Rendered images with source text
*****
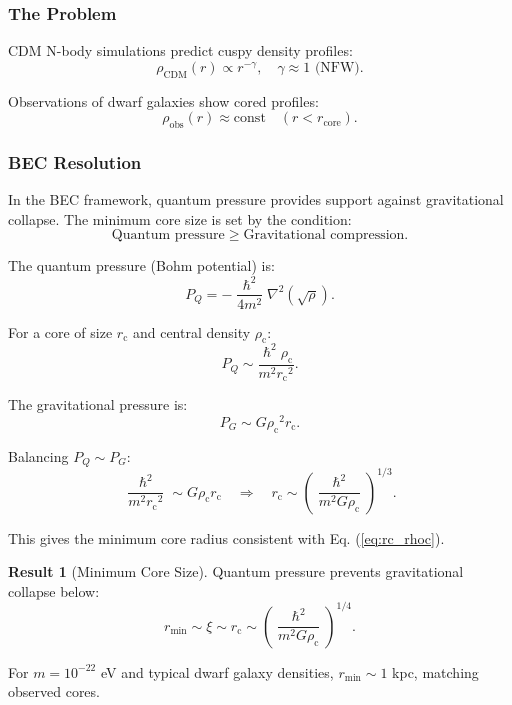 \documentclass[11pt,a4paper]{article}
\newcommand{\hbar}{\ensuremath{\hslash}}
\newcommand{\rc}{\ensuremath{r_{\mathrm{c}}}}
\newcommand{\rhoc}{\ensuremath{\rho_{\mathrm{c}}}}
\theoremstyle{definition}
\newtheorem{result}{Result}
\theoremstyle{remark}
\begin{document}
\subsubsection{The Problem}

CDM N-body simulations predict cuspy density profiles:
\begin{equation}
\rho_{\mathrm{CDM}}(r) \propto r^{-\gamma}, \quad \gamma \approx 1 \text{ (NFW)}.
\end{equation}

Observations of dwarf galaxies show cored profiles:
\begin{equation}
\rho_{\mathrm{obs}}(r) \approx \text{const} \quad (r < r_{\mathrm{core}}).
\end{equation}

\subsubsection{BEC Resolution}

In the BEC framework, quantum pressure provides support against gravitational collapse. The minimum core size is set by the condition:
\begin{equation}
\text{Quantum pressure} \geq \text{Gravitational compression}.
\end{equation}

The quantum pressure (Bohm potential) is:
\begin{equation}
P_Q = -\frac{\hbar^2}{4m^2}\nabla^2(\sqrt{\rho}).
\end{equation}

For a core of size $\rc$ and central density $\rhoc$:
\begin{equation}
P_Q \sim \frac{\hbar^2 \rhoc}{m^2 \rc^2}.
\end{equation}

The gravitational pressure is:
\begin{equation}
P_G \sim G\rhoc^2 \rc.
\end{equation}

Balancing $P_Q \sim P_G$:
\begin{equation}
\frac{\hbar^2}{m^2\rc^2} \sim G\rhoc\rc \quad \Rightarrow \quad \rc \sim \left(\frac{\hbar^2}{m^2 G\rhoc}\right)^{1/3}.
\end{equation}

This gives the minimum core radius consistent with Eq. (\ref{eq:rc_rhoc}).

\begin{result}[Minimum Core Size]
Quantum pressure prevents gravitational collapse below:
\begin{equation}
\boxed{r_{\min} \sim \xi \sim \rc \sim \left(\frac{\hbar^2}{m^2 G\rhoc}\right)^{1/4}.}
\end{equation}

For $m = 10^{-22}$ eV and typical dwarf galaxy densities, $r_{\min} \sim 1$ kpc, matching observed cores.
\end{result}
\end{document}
*****
:: Task description ::
What is needed is a word-for-word copy of the records above, excluding pictures.

:: Expected answer ::
 \documentclass[11pt,a4paper]{article}
\newcommand{\hbar}{\ensuremath{\hslash}}
\newcommand{\rc}{\ensuremath{r_{\mathrm{c}}}}
\newcommand{\rhoc}{\ensuremath{\rho_{\mathrm{c}}}}
\theoremstyle{definition}
\newtheorem{result}{Result}
\theoremstyle{remark}
\begin{document}
\subsubsection{The Problem}

CDM N-body simulations predict cuspy density profiles:
\begin{equation}
\rho_{\mathrm{CDM}}(r) \propto r^{-\gamma}, \quad \gamma \approx 1 \text{ (NFW)}.
\end{equation}

Observations of dwarf galaxies show cored profiles:
\begin{equation}
\rho_{\mathrm{obs}}(r) \approx \text{const} \quad (r < r_{\mathrm{core}}).
\end{equation}

\subsubsection{BEC Resolution}

In the BEC framework, quantum pressure provides support against gravitational collapse. The minimum core size is set by the condition:
\begin{equation}
\text{Quantum pressure} \geq \text{Gravitational compression}.
\end{equation}

The quantum pressure (Bohm potential) is:
\begin{equation}
P_Q = -\frac{\hbar^2}{4m^2}\nabla^2(\sqrt{\rho}).
\end{equation}

For a core of size $\rc$ and central density $\rhoc$:
\begin{equation}
P_Q \sim \frac{\hbar^2 \rhoc}{m^2 \rc^2}.
\end{equation}

The gravitational pressure is:
\begin{equation}
P_G \sim G\rhoc^2 \rc.
\end{equation}

Balancing $P_Q \sim P_G$:
\begin{equation}
\frac{\hbar^2}{m^2\rc^2} \sim G\rhoc\rc \quad \Rightarrow \quad \rc \sim \left(\frac{\hbar^2}{m^2 G\rhoc}\right)^{1/3}.
\end{equation}

This gives the minimum core radius consistent with Eq. (\ref{eq:rc_rhoc}).

\begin{result}[Minimum Core Size]
Quantum pressure prevents gravitational collapse below:
\begin{equation}
\boxed{r_{\min} \sim \xi \sim \rc \sim \left(\frac{\hbar^2}{m^2 G\rhoc}\right)^{1/4}.}
\end{equation}

For $m = 10^{-22}$ eV and typical dwarf galaxy densities, $r_{\min} \sim 1$ kpc, matching observed cores.
\end{result}
\end{document}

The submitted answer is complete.